Plain-text document sources
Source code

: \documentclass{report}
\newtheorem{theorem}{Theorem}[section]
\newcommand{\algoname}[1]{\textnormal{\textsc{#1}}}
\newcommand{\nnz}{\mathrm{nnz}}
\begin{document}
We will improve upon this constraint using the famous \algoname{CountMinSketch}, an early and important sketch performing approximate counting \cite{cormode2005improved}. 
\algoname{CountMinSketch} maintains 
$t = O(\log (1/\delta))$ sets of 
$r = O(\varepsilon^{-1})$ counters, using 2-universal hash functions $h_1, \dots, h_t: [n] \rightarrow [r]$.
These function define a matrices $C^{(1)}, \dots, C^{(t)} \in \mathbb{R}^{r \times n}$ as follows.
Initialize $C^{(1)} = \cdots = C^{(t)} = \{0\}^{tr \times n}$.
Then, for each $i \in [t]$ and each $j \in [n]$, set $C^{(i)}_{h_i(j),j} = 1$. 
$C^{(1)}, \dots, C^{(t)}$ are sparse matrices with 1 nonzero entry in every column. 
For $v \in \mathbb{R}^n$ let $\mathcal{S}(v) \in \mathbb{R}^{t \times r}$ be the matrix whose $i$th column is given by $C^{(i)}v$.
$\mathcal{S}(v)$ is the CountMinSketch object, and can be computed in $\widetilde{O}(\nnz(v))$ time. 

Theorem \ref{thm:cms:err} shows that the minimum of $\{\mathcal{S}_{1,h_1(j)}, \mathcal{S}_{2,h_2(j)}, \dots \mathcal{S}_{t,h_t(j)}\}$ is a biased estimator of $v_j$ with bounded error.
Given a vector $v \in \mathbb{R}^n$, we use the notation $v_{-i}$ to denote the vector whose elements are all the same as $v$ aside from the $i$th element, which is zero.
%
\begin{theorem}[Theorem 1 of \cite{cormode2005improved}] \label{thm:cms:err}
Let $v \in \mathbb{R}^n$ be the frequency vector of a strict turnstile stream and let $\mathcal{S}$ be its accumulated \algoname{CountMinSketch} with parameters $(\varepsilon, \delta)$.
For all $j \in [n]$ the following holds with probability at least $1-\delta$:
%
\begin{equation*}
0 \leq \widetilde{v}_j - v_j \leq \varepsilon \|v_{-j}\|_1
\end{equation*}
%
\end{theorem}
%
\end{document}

→ **Directions**
Copy all the lines above that hold the string "newcommand".

→ **Exercise solution**
\newcommand{\algoname}[1]{\textnormal{\textsc{#1}}}
\newcommand{\nnz}{\mathrm{nnz}}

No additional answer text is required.